● **What this task involves**
When you copy the entries, match them exactly and omit the pictures.

● **Excerpted records**
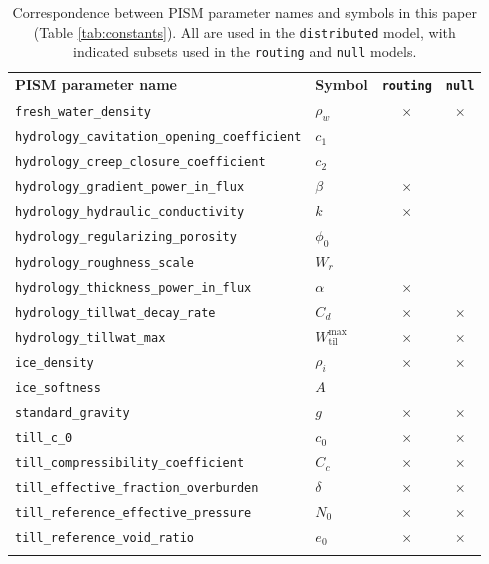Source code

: \documentclass[gmd]{copernicus}   %
\begin{document}
\begin{table}[t]
  \caption{Correspondence between PISM parameter names and symbols in this paper (Table \ref{tab:constants}).  All are used in the \texttt{distributed} model, with indicated subsets used in the \texttt{routing} and \texttt{null} models.} \vskip4mm \centering
  \begin{tabular}{llcc} \tophline
    \textbf{PISM parameter name} & \textbf{Symbol} & \textbf{\texttt{routing}} & \textbf{\texttt{null}} \\
    \middlehline
    \verb|fresh_water_density| & $\rho_w$ & $\times$ & $\times$ \\
    \verb|hydrology_cavitation_opening_coefficient| & $c_1$ \\
    \verb|hydrology_creep_closure_coefficient| & $c_2$ \\
    \verb|hydrology_gradient_power_in_flux| &  $\beta$ & $\times$ & \\
    \verb|hydrology_hydraulic_conductivity| & $k$ & $\times$ & \\
    \verb|hydrology_regularizing_porosity| & $\phi_0$ \\
    \verb|hydrology_roughness_scale| & $W_r$ \\
    \verb|hydrology_thickness_power_in_flux| &  $\alpha$ & $\times$ & \\
    \verb|hydrology_tillwat_decay_rate| & $C_d$ & $\times$ & $\times$ \\
    \verb|hydrology_tillwat_max| & $W_{\text{til}}^{\text{max}}$ & $\times$ & $\times$ \\
    \verb|ice_density| & $\rho_i$ & $\times$ & $\times$ \\
    \verb|ice_softness| & $A$ \\
    \verb|standard_gravity| & $g$ & $\times$ & $\times$ \\
    \verb|till_c_0| & $c_0$ & $\times$ & $\times$ \\
    \verb|till_compressibility_coefficient| & $C_c$ & $\times$ & $\times$ \\
    \verb|till_effective_fraction_overburden| & $\delta$ & $\times$ & $\times$ \\
    \verb|till_reference_effective_pressure| & $N_0$ & $\times$ & $\times$ \\
    \verb|till_reference_void_ratio| & $e_0$ & $\times$ & $\times$ \\
    \bottomhline
  \end{tabular}
  \label{tab:correspondence}
\end{table}
\end{document}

● **Response to the task**
Source code

: \documentclass[gmd]{copernicus}   %
\begin{document}
\begin{table}[t]
  \caption{Correspondence between PISM parameter names and symbols in this paper (Table \ref{tab:constants}).  All are used in the \texttt{distributed} model, with indicated subsets used in the \texttt{routing} and \texttt{null} models.} \vskip4mm \centering
  \begin{tabular}{llcc} \tophline
    \textbf{PISM parameter name} & \textbf{Symbol} & \textbf{\texttt{routing}} & \textbf{\texttt{null}} \\
    \middlehline
    \verb|fresh_water_density| & $\rho_w$ & $\times$ & $\times$ \\
    \verb|hydrology_cavitation_opening_coefficient| & $c_1$ \\
    \verb|hydrology_creep_closure_coefficient| & $c_2$ \\
    \verb|hydrology_gradient_power_in_flux| &  $\beta$ & $\times$ & \\
    \verb|hydrology_hydraulic_conductivity| & $k$ & $\times$ & \\
    \verb|hydrology_regularizing_porosity| & $\phi_0$ \\
    \verb|hydrology_roughness_scale| & $W_r$ \\
    \verb|hydrology_thickness_power_in_flux| &  $\alpha$ & $\times$ & \\
    \verb|hydrology_tillwat_decay_rate| & $C_d$ & $\times$ & $\times$ \\
    \verb|hydrology_tillwat_max| & $W_{\text{til}}^{\text{max}}$ & $\times$ & $\times$ \\
    \verb|ice_density| & $\rho_i$ & $\times$ & $\times$ \\
    \verb|ice_softness| & $A$ \\
    \verb|standard_gravity| & $g$ & $\times$ & $\times$ \\
    \verb|till_c_0| & $c_0$ & $\times$ & $\times$ \\
    \verb|till_compressibility_coefficient| & $C_c$ & $\times$ & $\times$ \\
    \verb|till_effective_fraction_overburden| & $\delta$ & $\times$ & $\times$ \\
    \verb|till_reference_effective_pressure| & $N_0$ & $\times$ & $\times$ \\
    \verb|till_reference_void_ratio| & $e_0$ & $\times$ & $\times$ \\
    \bottomhline
  \end{tabular}
  \label{tab:correspondence}
\end{table}
\end{document}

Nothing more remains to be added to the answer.